See through large animal tissues: overcoming biological barriers

Tissue optical clearing is a fundamental technique that enhances light penetration deep into biological samples by reducing light scattering through refractive index homogenization. This process renders tissues transparent, enabling high-resolution three-dimensional imaging of intact organs and revealing complex cellular architectures that are otherwise inaccessible to optical microscopy.

Prof. Dan Zhu’ group at Huazhong University of Science and Technology (HUST), China, have been focusing on tissue optical clearing imaging, and developed serial tissue optical clearing methods and obtaining neuro-vasculature of whole organ of mouse. Actually, the anatomical structure and physiological function of larger animals like pigs and non-human primates, are closer to humans. However, there are challenge of the tissue optical clearing technology for large animal models. In this review, they systematically clarify the challenges on transition of current methods from rodent models to larger animals, which include substantially longer reagent penetration times due to larger organ sizes and different components.
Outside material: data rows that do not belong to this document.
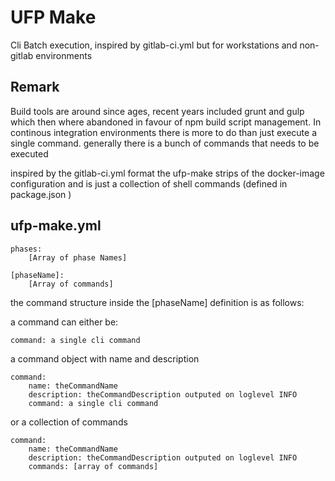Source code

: # UFP Make

Cli Batch execution, inspired by gitlab-ci.yml but for workstations and non-gitlab environments

## Remark

Build tools are around since ages, recent years included grunt and gulp which then where abandoned
in favour of npm build script management. In continous integration environments there is more to
do than just execute a single command. generally there is a bunch of commands that needs to be executed

inspired by the gitlab-ci.yml format the ufp-make strips of the docker-image configuration and is just
a collection of shell commands (defined in package.json )


## ufp-make.yml

    phases:
        [Array of phase Names]

    [phaseName]:
        [Array of commands]

the command structure inside the [phaseName] definition is as follows:

a command can either be:

    command: a single cli command

a command object with name and description

    command:
        name: theCommandName
        description: theCommandDescription outputed on loglevel INFO
        command: a single cli command

or a collection of commands

    command:
        name: theCommandName
        description: theCommandDescription outputed on loglevel INFO
        commands: [array of commands]

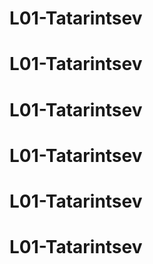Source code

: # L01-Tatarintsev
# L01-Tatarintsev
# L01-Tatarintsev
# L01-Tatarintsev
# L01-Tatarintsev
# L01-Tatarintsev
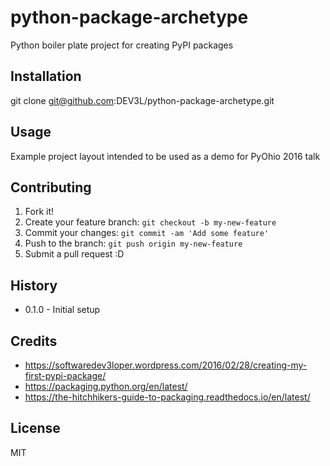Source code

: # python-package-archetype

Python boiler plate project for creating PyPI packages

## Installation

git clone git@github.com:DEV3L/python-package-archetype.git

## Usage

Example project layout intended to be used as a demo for PyOhio 2016 talk

## Contributing

1. Fork it!
2. Create your feature branch: `git checkout -b my-new-feature`
3. Commit your changes: `git commit -am 'Add some feature'`
4. Push to the branch: `git push origin my-new-feature`
5. Submit a pull request :D

## History

* 0.1.0 - Initial setup 

## Credits

* https://softwaredev3loper.wordpress.com/2016/02/28/creating-my-first-pypi-package/
* https://packaging.python.org/en/latest/
* https://the-hitchhikers-guide-to-packaging.readthedocs.io/en/latest/

## License

MIT
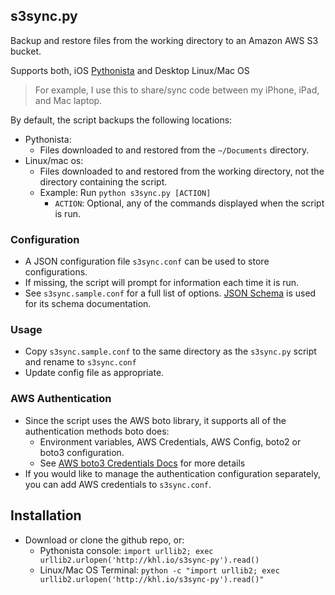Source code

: ## s3sync.py

Backup and restore files from the working directory to an Amazon AWS S3 bucket. 

Supports both, iOS [Pythonista](http://omz-software.com/pythonista/) and Desktop Linux/Mac OS

> For example, I use this to share/sync code between my iPhone, iPad, and Mac laptop.

By default, the script backups the following locations:

- Pythonista:
  - Files downloaded to and restored from the `~/Documents` directory.
- Linux/mac os:
  - Files downloaded to and restored from the working directory, not the directory containing the script.
  - Example: Run `python s3sync.py [ACTION]`
    - `ACTION`: Optional, any of the commands displayed when the script is run.

### Configuration

- A JSON configuration file `s3sync.conf` can be used to store configurations.
- If missing, the script will prompt for information each time it is run.
- See `s3sync.sample.conf` for a full list of options. [JSON Schema](http://json-schema.org/) is used for its schema documentation.

### Usage

- Copy `s3sync.sample.conf` to the same directory as the `s3sync.py` script and rename to `s3sync.conf`
- Update config file as appropriate.

### AWS Authentication

- Since the script uses the AWS boto library, it supports all of the authentication methods boto does:
  - Environment variables, AWS Credentials, AWS Config, boto2 or boto3 configuration.
  - See [AWS boto3 Credentials Docs](http://boto3.readthedocs.org/en/latest/guide/configuration.html) for more details
- If you would like to manage the authentication configuration separately, you can add AWS credentials to  `s3sync.conf`.


## Installation

- Download or clone the github repo, or:
  - Pythonista console: `import urllib2; exec urllib2.urlopen('http://khl.io/s3sync-py').read()`
  - Linux/Mac OS Terminal: `python -c "import urllib2; exec urllib2.urlopen('http://khl.io/s3sync-py').read()"`
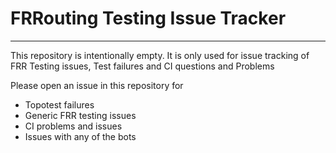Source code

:# FRRouting Testing Issue Tracker
---

This repository is intentionally empty. It is only used for issue tracking
of FRR Testing issues, Test failures and CI questions and Problems

Please open an issue in this repository for
- Topotest failures
- Generic FRR testing issues
- CI problems and issues
- Issues with any of the bots

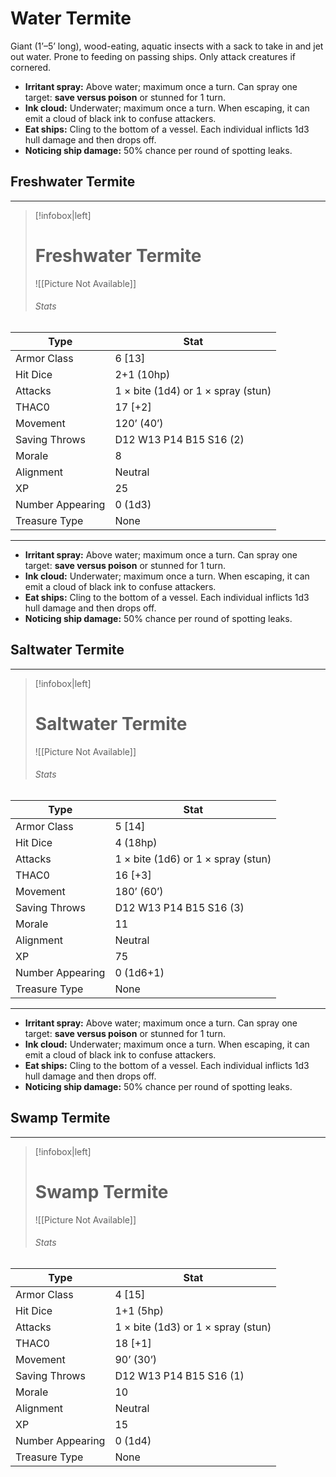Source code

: # Water Termite

Giant (1’–5’ long), wood-eating, aquatic insects with a sack to take in and jet out water. Prone to feeding on passing ships. Only attack creatures if cornered.

- **Irritant spray:** Above water; maximum once a turn. Can spray one target: **save versus poison** or stunned for 1 turn.
- **Ink cloud:** Underwater; maximum once a turn. When escaping, it can emit a cloud of black ink to confuse attackers.
- **Eat ships:** Cling to the bottom of a vessel. Each individual inflicts 1d3 hull damage and then drops off.
- **Noticing ship damage:** 50% chance per round of spotting leaks.

## Freshwater Termite

------
> [!infobox|left] 
>  # Freshwater Termite
>  ![[Picture Not Available]] 
>  ###### Stats 
| Type                    | Stat        |
| ---------------- | ------------------------------ | 
| Armor Class     | 6 [13]                             |
| Hit Dice         | 2+1 (10hp)                         |
| Attacks          | 1 × bite (1d4) or 1 × spray (stun) |
| THAC0            | 17 [+2]                            |
| Movement         | 120’ (40’)                         |
| Saving Throws    | D12 W13 P14 B15 S16 (2)            |
| Morale           | 8                                  |
| Alignment        | Neutral                            |
| XP               | 25                                 |
| Number Appearing | 0 (1d3)                            |
| Treasure Type    | None                               |

------
- **Irritant spray:** Above water; maximum once a turn. Can spray one target: **save versus poison** or stunned for 1 turn.
- **Ink cloud:** Underwater; maximum once a turn. When escaping, it can emit a cloud of black ink to confuse attackers.
- **Eat ships:** Cling to the bottom of a vessel. Each individual inflicts 1d3 hull damage and then drops off.
- **Noticing ship damage:** 50% chance per round of spotting leaks.
## Saltwater Termite

------
> [!infobox|left] 
>  # Saltwater Termite 
>  ![[Picture Not Available]] 
>  ###### Stats 
| Type                    | Stat        |
| ---------------- | ------------------------------ | 
| Armor Class     | 5 [14]                             |
| Hit Dice         | 4 (18hp)                           |
| Attacks          | 1 × bite (1d6) or 1 × spray (stun) |
| THAC0            | 16 [+3]                            |
| Movement         | 180’ (60’)                         |
| Saving Throws    | D12 W13 P14 B15 S16 (3)            |
| Morale           | 11                                 |
| Alignment        | Neutral                            |
| XP               | 75                                 |
| Number Appearing | 0 (1d6+1)                          |
| Treasure Type    | None                               |

------
- **Irritant spray:** Above water; maximum once a turn. Can spray one target: **save versus poison** or stunned for 1 turn.
- **Ink cloud:** Underwater; maximum once a turn. When escaping, it can emit a cloud of black ink to confuse attackers.
- **Eat ships:** Cling to the bottom of a vessel. Each individual inflicts 1d3 hull damage and then drops off.
- **Noticing ship damage:** 50% chance per round of spotting leaks.
## Swamp Termite

------
> [!infobox|left] 
>  # Swamp Termite 
>  ![[Picture Not Available]] 
>  ###### Stats 
| Type                    | Stat        |
| ---------------- | ------------------------------ | 
| Armor Class     | 4 [15]                             |
| Hit Dice         | 1+1 (5hp)                          |
| Attacks          | 1 × bite (1d3) or 1 × spray (stun) |
| THAC0            | 18 [+1]                            |
| Movement         | 90’ (30’)                          |
| Saving Throws    | D12 W13 P14 B15 S16 (1)            |
| Morale           | 10                                 |
| Alignment        | Neutral                            |
| XP               | 15                                 |
| Number Appearing | 0 (1d4)                            |
| Treasure Type    | None                               |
Thus, it is necessary to overcome stronger light scattering of tissue caused by factors like higher myelin content in neural tissues.

They outline how existing protocols, such as 3DISCO, CUBIC, and specialized methods like BoneClear, require specific modifications to effectively clear large-animal tissues. Examples include the mapping of neural circuits in primate brains and the imaging of cochlear structures in pig inner ears. The technology facilitates the study of organ development and disease mechanisms in models that more closely resemble humans.

The researchers suggest that future work should focus on standardizing sample preparation, enhancing reagent penetration efficiency, and improving cross-species compatibility. They also note that emerging methods, including intelligent imaging and AI-assisted analysis, could support further advances in the field. The work entitled “Advances in Tissue Optical Clearing for 3D Imaging in Large Animals” was published on Frontiers of Optoelectronics (published on Aug. 18, 2025).